In these recommendations we address the challenges for firms in making improvements in their management standards, and in developing the types of skills that raise productivity. We highlight the relationship between rates of innovation and productivity performance and the need for effective networks to address challenges.
We also look at the role of public policy in facilitating productivity gains through regional policies that enhance business support systems, and the ways in which the proposed policy changes in Wales can be most efficiently administered. Finally, we outlined the requirement for the business community to develop more digitally mature strategies and to assess the potential impact of Artificial Intelligence.[3]
In Wales, most firms are concentrated towards the lower end of both the productivity range and the profitability range. The average value of the profit to sales ratio is about 10 ½ per cent in Wales (according to Companies House data) and over 60 per cent of Welsh firms are below the average.
If smaller firms and single traders (who do not report profits) could be included, the situation would probably be even more skewed.
Among firms reporting profits, however, this pattern of a thick tail of low performers is found across the UK. Once we take account of firm size and sector, Welsh firms look much the same as others in the UK, but there is plenty of room for improvement. Indeed, given the relative concentration of Welsh firms in relatively low-productivity sectors, improvement is essential if Wales is to close the GVA gap with the rest of the UK.
The productivity of firms and their attitude towards productivity was a central theme for our research, and the key drivers of productivity were found to be correlated with factors that include
Various other studies have identified poor management practices as a key reason for underperformance according to a number of measures. Key headline findings from our survey were that
We included in the report quantitative results on statistically significant relationships between firm characteristics and measures of firm success. Firms that have more measures of productivity also tend to score highly on controlling performance and setting strategy.
The analysis finds that both the size and age of firms are significantly associated with the measurement of productivity, and a significant association is also found between firms that export and those that use innovative techniques of management control such as lean production methods.
Sectoral characteristics influenced attitudes and readiness to measure aspects of business operation, and we found that manufacturing firms measure more productivity KPIs than other sectors. The stability of firm ownership; the link between scale of operation and improvements in management performance; the characteristics of managers; and the lack, or availability of technical skills were all factors that influenced the firm’s productivity.

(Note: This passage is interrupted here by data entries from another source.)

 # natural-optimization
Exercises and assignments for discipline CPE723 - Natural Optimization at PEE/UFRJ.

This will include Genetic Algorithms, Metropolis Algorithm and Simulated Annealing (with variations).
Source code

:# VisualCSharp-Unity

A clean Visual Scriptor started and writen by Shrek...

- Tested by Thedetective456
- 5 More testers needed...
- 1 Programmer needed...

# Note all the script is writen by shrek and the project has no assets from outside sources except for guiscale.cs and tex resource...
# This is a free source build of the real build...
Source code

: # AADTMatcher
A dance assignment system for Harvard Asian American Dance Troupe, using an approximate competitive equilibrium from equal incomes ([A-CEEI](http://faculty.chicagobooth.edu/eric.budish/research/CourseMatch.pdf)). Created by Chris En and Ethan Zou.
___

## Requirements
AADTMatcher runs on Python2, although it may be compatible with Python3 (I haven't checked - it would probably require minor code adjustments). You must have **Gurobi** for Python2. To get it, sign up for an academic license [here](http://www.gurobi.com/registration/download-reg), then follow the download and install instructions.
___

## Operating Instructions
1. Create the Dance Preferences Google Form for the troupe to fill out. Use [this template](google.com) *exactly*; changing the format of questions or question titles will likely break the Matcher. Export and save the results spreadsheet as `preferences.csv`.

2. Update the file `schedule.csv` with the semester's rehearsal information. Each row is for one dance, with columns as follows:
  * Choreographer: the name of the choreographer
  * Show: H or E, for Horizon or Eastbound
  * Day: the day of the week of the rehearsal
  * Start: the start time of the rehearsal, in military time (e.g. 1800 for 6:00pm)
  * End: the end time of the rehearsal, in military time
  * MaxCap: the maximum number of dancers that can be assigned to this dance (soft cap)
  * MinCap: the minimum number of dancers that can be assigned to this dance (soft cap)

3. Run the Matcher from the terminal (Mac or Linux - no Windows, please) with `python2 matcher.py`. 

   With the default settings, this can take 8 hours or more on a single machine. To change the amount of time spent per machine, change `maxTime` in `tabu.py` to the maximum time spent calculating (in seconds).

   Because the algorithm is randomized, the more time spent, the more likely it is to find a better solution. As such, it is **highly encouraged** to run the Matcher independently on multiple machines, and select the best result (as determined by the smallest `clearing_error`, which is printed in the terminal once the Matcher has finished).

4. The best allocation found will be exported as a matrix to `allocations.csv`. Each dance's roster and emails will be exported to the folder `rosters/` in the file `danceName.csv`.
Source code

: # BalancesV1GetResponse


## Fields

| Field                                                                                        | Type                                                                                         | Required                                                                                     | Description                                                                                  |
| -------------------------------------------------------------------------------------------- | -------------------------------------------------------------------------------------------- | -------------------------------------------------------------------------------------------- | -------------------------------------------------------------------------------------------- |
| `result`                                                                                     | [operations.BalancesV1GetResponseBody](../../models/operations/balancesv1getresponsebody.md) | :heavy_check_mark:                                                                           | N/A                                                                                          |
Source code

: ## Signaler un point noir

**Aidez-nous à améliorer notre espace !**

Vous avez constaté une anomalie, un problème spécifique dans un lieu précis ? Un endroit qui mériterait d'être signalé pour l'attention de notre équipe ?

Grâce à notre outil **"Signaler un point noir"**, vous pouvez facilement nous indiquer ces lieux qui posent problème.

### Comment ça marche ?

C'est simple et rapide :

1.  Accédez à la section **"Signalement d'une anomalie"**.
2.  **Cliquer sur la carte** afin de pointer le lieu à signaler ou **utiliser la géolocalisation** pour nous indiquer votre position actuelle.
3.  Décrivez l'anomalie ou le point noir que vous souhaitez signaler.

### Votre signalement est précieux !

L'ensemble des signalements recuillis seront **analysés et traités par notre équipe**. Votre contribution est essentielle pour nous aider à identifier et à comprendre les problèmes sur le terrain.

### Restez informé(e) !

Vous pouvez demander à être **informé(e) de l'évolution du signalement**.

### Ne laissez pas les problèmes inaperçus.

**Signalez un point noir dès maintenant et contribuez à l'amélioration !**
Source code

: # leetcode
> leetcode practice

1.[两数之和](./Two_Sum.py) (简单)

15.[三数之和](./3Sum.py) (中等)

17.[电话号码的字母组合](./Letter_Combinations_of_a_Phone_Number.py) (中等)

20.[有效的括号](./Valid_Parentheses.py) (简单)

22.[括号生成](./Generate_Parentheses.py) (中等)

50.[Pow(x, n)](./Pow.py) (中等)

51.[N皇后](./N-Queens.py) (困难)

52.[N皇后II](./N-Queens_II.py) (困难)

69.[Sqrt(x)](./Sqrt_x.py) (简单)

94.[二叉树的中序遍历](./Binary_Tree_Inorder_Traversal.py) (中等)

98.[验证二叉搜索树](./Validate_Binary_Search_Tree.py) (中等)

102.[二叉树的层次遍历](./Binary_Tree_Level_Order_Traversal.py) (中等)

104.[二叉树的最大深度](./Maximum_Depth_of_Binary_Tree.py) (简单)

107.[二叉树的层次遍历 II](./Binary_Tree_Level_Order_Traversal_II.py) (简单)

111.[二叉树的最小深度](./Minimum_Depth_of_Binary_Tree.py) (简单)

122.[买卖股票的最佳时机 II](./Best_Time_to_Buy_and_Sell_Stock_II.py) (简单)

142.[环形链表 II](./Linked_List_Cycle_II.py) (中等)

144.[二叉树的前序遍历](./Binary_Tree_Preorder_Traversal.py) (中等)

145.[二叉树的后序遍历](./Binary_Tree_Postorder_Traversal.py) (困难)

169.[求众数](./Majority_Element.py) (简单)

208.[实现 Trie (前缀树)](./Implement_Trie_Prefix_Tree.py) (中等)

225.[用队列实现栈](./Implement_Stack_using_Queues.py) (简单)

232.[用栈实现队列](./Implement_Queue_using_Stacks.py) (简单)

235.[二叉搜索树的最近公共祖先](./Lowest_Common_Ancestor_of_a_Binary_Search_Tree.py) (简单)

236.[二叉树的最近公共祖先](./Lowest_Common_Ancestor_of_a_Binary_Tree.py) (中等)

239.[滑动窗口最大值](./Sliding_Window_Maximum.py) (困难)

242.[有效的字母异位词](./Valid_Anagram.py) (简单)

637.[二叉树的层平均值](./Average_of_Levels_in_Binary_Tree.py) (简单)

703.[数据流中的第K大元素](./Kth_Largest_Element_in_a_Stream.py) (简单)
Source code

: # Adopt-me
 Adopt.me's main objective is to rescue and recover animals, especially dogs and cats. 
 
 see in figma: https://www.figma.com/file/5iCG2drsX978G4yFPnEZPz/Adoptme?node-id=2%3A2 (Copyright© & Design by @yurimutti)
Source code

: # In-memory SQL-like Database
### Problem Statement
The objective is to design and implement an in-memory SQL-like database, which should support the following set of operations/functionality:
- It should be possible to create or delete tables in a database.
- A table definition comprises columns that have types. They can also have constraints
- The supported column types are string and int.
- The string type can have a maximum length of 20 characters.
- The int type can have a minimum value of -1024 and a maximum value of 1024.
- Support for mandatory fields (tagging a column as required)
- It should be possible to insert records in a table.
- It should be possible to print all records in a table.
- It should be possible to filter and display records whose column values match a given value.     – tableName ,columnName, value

One set of firms that were surveyed for the report could be characterised as technology based, high-tech, innovative companies with the capacity to raise their productivity and economic performance. A common characteristic for firms in this set was often high product or service standards in addition to a focus on work-life balance and job satisfaction.
These firms demonstrated an understanding of the speed of development and the importance of deploying new ideas. For them, productivity meant the capability to use technology to work smarter, not necessarily harder, meeting innovation objectives and project targets within an adjustable timeframe.
Few construction firms viewed developing a strategy as an important exercise. Neither did they see it as something that could produce benefits relating to employee engagement and succession planning. In some cases, where it was claimed a detailed Strategic Plan existed, it transpired that it had been developed by a very small internal group – in many cases by one individual – and not been shared widely through the firm.
Other firms defined productivity in terms of the capability to create wealth and value. These firms saw job satisfaction as important, and their business model was less reliant on their current internal resources than is the case for traditionally structured firms.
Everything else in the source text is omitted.